Vanderlip got the acting bug at an early age
Published 12:00 pm Monday, July 11, 2016
Kentucky native Mike Vanderlip, 59, grew up in the foothills of Appalachia, but has lived in Oxford the past 41 years.
“As a kid, you don’t really recognize what’s going on around you,” he said, “but when I go back down, I see. I was surrounded by poverty and had no idea how fortunate my family and I were, based on what was going on around us.”
Vanderlip, who was found inside the Powerhouse in Oxford Sunday, is working behind the scenes of Theatre Oxford’s upcoming production of Crimes of the Heart, a play by Beth Henley.
He became interested in theater at age 12 when he was cast in a community play called The Prince Who Couldn’t and the Dragon Who Wouldn’t.
“I kind of got the bug,” he said. “They had put some flyers up around the school. They were doing a production that had a large group of children, and they needed children to audition. I just thought it would really be fun. I’d be a big star.”
Vanderlip was cast as the prince.
“I didn’t know it was the lead role at the time,” he said. “It was just something that was making its rounds in children’s theatre at the time.”
The prince was supposed to fight the dragon, but he couldn’t, and the dragon decided not to fight the prince.
“So I couldn’t, and he wouldn’t, and we became friends,” Vanderlip said. “The evil witch had cast a spell over the princess, and the king had decided whoever could get the princess to stop crying and make her laugh again and enjoy life again would be her husband and would become the next king.
“So they had taken what was supposed to be an apple.

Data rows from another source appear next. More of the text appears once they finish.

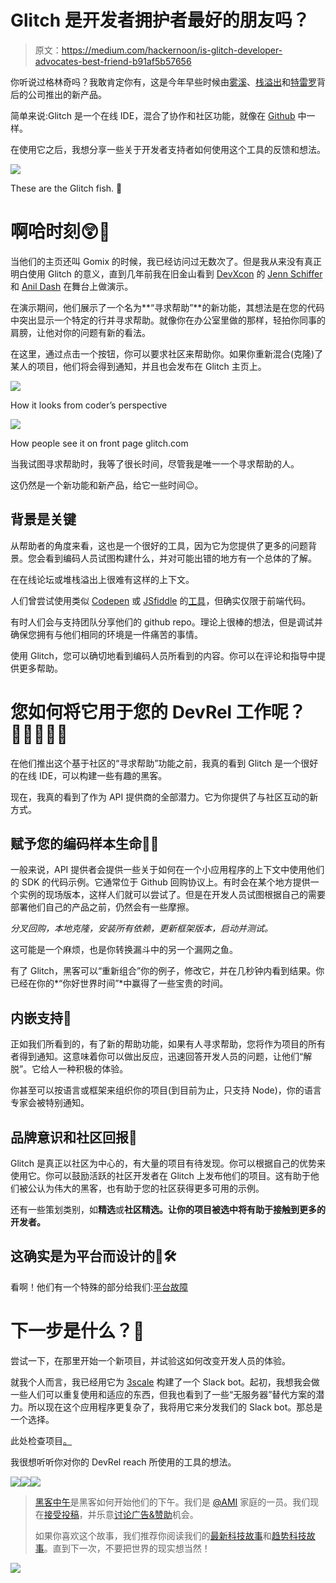 # Glitch 是开发者拥护者最好的朋友吗？

> 原文：<https://medium.com/hackernoon/is-glitch-developer-advocates-best-friend-b91af5b57656>

你听说过格林奇吗？我敢肯定你有，这是今年早些时候由[雾溪](http://www.fogcreek.com)、[栈溢出](http://stackoverflow.com)和[特雷罗](http://Trello.com)背后的公司推出的新产品。

简单来说:Glitch 是一个在线 IDE，混合了协作和社区功能，就像在 [Github](https://hackernoon.com/tagged/github) 中一样。

在使用它之后，我想分享一些关于开发者支持者如何使用这个工具的反馈和想法。

![](img/81b7ee67281c1efd7942b0695affa1f6.png)

These are the Glitch fish. 🎏

# 啊哈时刻😲🎉

当他们的主页还叫 Gomix 的时候，我已经访问过无数次了。但是我从来没有真正明白使用 Glitch 的意义，直到几年前我在旧金山看到 [DevXcon](http://devxcon.com) 的 [Jenn Schiffer](https://twitter.com/jennschiffer) 和 [Anil Dash](https://twitter.com/anildash) 在舞台上做演示。

在演示期间，他们展示了一个名为**“寻求帮助”**的新功能，其想法是在您的代码中突出显示一个特定的行并寻求帮助。就像你在办公室里做的那样，轻拍你同事的肩膀，让他对你的问题有新的看法。

在这里，通过点击一个按钮，你可以要求社区来帮助你。如果你重新混合(克隆)了某人的项目，他们将会得到通知，并且也会发布在 Glitch 主页上。

![](img/686dcbe0da7551e8dde238f4d84e46b0.png)

How it looks from coder’s perspective

![](img/c1d7920b6bbfe9d740712f4cbe041146.png)

How people see it on front page glitch.com

当我试图寻求帮助时，我等了很长时间，尽管我是唯一一个寻求帮助的人。

这仍然是一个新功能和新产品，给它一些时间😉。

## 背景是关键

从帮助者的角度来看，这也是一个很好的工具，因为它为您提供了更多的问题背景。您会看到编码人员试图构建什么，并对可能出错的地方有一个总体的了解。

在在线论坛或堆栈溢出上很难有这样的上下文。

人们曾尝试使用类似 [Codepen](http://codepen.io) 或 [JSfiddle](https://jsfiddle.net) 的[工具](https://hackernoon.com/tagged/tools)，但确实仅限于前端代码。

有时人们会与支持团队分享他们的 github repo。理论上很棒的想法，但是调试并确保您拥有与他们相同的环境是一件痛苦的事情。

使用 Glitch，您可以确切地看到编码人员所看到的内容。你可以在评论和指导中提供更多帮助。

# 您如何将它用于您的 DevRel 工作呢？👩‍🔧👨‍🔧📣

在他们推出这个基于社区的“寻求帮助”功能之前，我真的看到 Glitch 是一个很好的在线 IDE，可以构建一些有趣的黑客。

现在，我真的看到了作为 API 提供商的全部潜力。它为你提供了与社区互动的新方式。

## 赋予您的编码样本生命🐛🦋

一般来说，API 提供者会提供一些关于如何在一个小应用程序的上下文中使用他们的 SDK 的代码示例。它通常位于 Github 回购协议上。有时会在某个地方提供一个实例的现场版本，这样人们就可以尝试了。但是在开发人员试图根据自己的需要部署他们自己的产品之前，仍然会有一些摩擦。

*分叉回购，本地克隆，安装所有依赖，更新框架版本，启动并测试。*

这可能是一个麻烦，也是你转换漏斗中的另一个漏网之鱼。

有了 Glitch，黑客可以“重新组合”你的例子，修改它，并在几秒钟内看到结果。你已经在你的*“你好世界时间”*中赢得了一些宝贵的时间。

## 内嵌支持💬

正如我们所看到的，有了新的帮助功能，如果有人寻求帮助，您将作为项目的所有者得到通知。这意味着你可以做出反应，迅速回答开发人员的问题，让他们“解脱”。它给人一种积极的体验。

你甚至可以按语言或框架来组织你的项目(到目前为止，只支持 Node)，你的语言专家会被特别通知。

## 品牌意识和社区回报🎁

Glitch 是真正以社区为中心的，有大量的项目有待发现。你可以根据自己的优势来使用它。你可以鼓励活跃的社区开发者在 Glitch 上发布他们的项目。这有助于他们被公认为伟大的黑客，也有助于您的社区获得更多可用的示例。

还有一些策划类别，如**精选**或**社区精选。让你的项目被选中将有助于接触到更多的开发者。**

## 这确实是为平台而设计的🔌🛠

看啊！他们有一个特殊的部分给我们:[平台故障](https://glitch.com/forplatforms)

# 下一步是什么？🎏

尝试一下，在那里开始一个新项目，并试验这如何改变开发人员的体验。

就我个人而言，我已经用它为 [3scale](http://3scale.net) 构建了一个 Slack bot。起初，我想我会做一些人们可以重复使用和适应的东西，但我也看到了一些“无服务器”替代方案的潜力。所以现在这个应用程序更复杂了，我将用它来分发我们的 Slack bot。那总是一个选择。

此处检查项目[。](http://glitch.com/edit/#!/horse-chatter)

我很想听听你对你的 DevRel reach 所使用的工具的想法。

[![](img/50ef4044ecd4e250b5d50f368b775d38.png)](http://bit.ly/HackernoonFB)[![](img/979d9a46439d5aebbdcdca574e21dc81.png)](https://goo.gl/k7XYbx)[![](img/2930ba6bd2c12218fdbbf7e02c8746ff.png)](https://goo.gl/4ofytp)

> [黑客中午](http://bit.ly/Hackernoon)是黑客如何开始他们的下午。我们是 [@AMI](http://bit.ly/atAMIatAMI) 家庭的一员。我们现在[接受投稿](http://bit.ly/hackernoonsubmission)，并乐意[讨论广告&赞助](mailto:partners@amipublications.com)机会。
> 
> 如果你喜欢这个故事，我们推荐你阅读我们的[最新科技故事](http://bit.ly/hackernoonlatestt)和[趋势科技故事](https://hackernoon.com/trending)。直到下一次，不要把世界的现实想当然！

![](img/be0ca55ba73a573dce11effb2ee80d56.png)
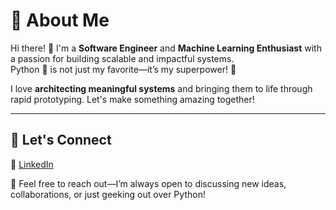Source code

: # 🌟 About Me  
Hi there! 👋 I'm a **Software Engineer** and **Machine Learning Enthusiast** with a passion for building scalable and impactful systems.  
Python 🐍 is not just my favorite—it’s my superpower! 🙂  

I love **architecting meaningful systems** and bringing them to life through rapid prototyping. Let's make something amazing together!  

---

## 🚀 Let's Connect  
💼 [LinkedIn](https://www.linkedin.com/in/nicola-ibrahim/)  

📧 Feel free to reach out—I’m always open to discussing new ideas, collaborations, or just geeking out over Python!  

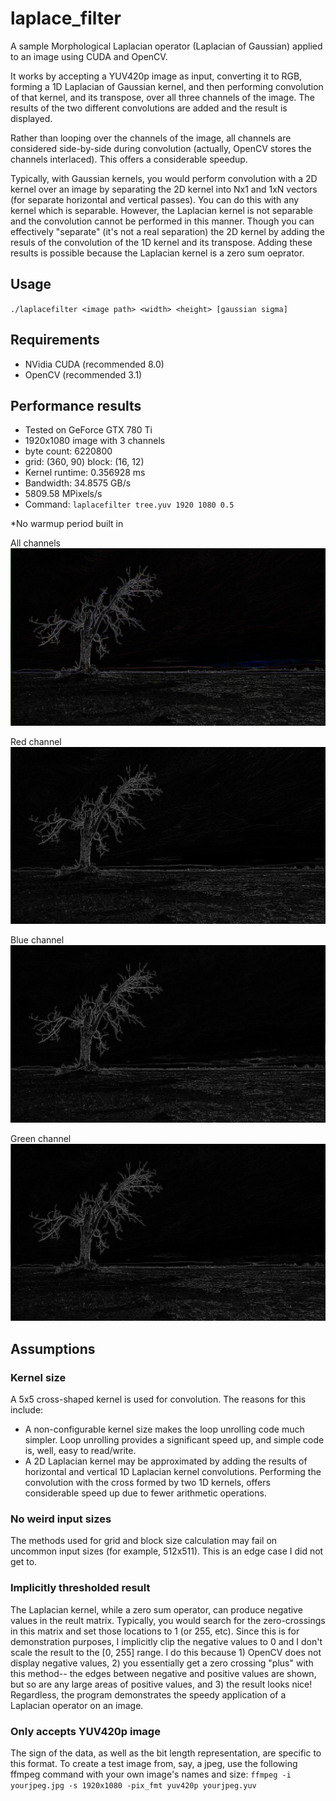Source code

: # laplace_filter

A sample Morphological Laplacian operator (Laplacian of Gaussian) applied to an image using CUDA and OpenCV.

It works by accepting a YUV420p image as input, converting it to RGB, forming a 1D Laplacian of Gaussian kernel, and then performing convolution of that kernel, and its transpose, over all three channels of the image. The results of the two different convolutions are added and the result is displayed. 

Rather than looping over the channels of the image, all channels are considered side-by-side during convolution (actually, OpenCV stores the channels interlaced). This offers a considerable speedup.

Typically, with Gaussian kernels, you would perform convolution with a 2D kernel over an image by separating the 2D kernel into Nx1 and 1xN vectors (for separate horizontal and vertical passes). You can do this with any kernel which is separable. However, the Laplacian kernel is not separable and the convolution cannot be performed in this manner. Though you can effectively "separate" (it's not a real separation) the 2D kernel by adding the resuls of the convolution of the 1D kernel and its transpose. Adding these results is possible because the Laplacian kernel is a zero sum oeprator.


## Usage

`./laplacefilter <image path> <width> <height> [gaussian sigma]`

## Requirements

* NVidia CUDA (recommended 8.0)
* OpenCV (recommended 3.1)

## Performance results

* Tested on GeForce GTX 780 Ti
* 1920x1080 image with 3 channels
* byte count: 6220800
* grid: (360, 90) block: (16, 12)
* Kernel runtime: 0.356928 ms
* Bandwidth: 34.8575 GB/s
* 5809.58 MPixels/s
* Command: `laplacefilter tree.yuv 1920 1080 0.5`

*No warmup period built in


All channels
![Alt text](allChannels.jpg?raw=true "All channels")

Red channel
![Alt text](redChannel.jpg?raw=true "Red channel")

Blue channel
![Alt text](blueChannel.jpg?raw=true "Blue channel")

Green channel
![Alt text](greenChannel.jpg?raw=true "Green channel")

## Assumptions

### Kernel size
A 5x5 cross-shaped kernel is used for convolution. The reasons for this include:

* A non-configurable kernel size makes the loop unrolling code much simpler. Loop unrolling provides a significant speed up, and simple code is, well, easy to read/write.
* A 2D Laplacian kernel may be approximated by adding the results of horizontal and vertical 1D Laplacian kernel convolutions. Performing the convolution with the cross formed by two 1D kernels, offers considerable speed up due to fewer arithmetic operations.

### No weird input sizes

The methods used for grid and block size calculation may fail on uncommon input sizes (for example, 512x511). This is an edge case I did not get to.

### Implicitly thresholded result

The Laplacian kernel, while a zero sum operator, can produce negative values in the reult matrix. Typically, you would search for the zero-crossings in this matrix and set those locations to 1 (or 255, etc). Since this is for demonstration purposes, I implicitly clip the negative values to 0 and I don't scale the result to the [0, 255] range. I do this because 1) OpenCV does not display negative values, 2) you essentially get a zero crossing "plus" with this method-- the edges between negative and positive values are shown, but so are any large areas of positive values, and 3) the result looks nice! Regardless, the program demonstrates the speedy application of a Laplacian operator on an image.

### Only accepts YUV420p image

The sign of the data, as well as the bit length representation, are specific to this format. To create a test image from, say, a jpeg, use the following ffmpeg command with your own image's names and size:
`ffmpeg -i yourjpeg.jpg -s 1920x1080 -pix_fmt yuv420p yourjpeg.yuv`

But it’s divulged to the audience, not to my character, that the apple was replaced by an onion.
“So I take this huge bite out of something that is supposed to be an apple, but it’s an onion, and I make this awful face, and the princess starts laughing, and I’m the hero.
“So it doesn’t matter that I’m a coward and won’t face the dragon. But it’s OK because he’s a friendly dragon.”
Vanderlip said the next production was a musical.
“When I went in to audition, I was the only person they didn’t allow to finish their prepared song,” he said. “I was just so devastated. I had so much fun with the first production.”
But he learned a valuable lesson that he has tried to share with others.
“The guy who was doing the set and scenery, who was a full-time employee of the community theatre, kind of took me under his wing and said, ‘That’s OK. You will still be important to this production.’
“I never forget that lesson I learned from him about how he turned that situation around for me. You don’t have to be the star of the show. You don’t even have to be on stage. You can still be important to this production, and you can still be a part of it.
“I think all of us just deep down inside want to be a part of something bigger than ourselves. That lesson has served me well through the years, especially working with young people.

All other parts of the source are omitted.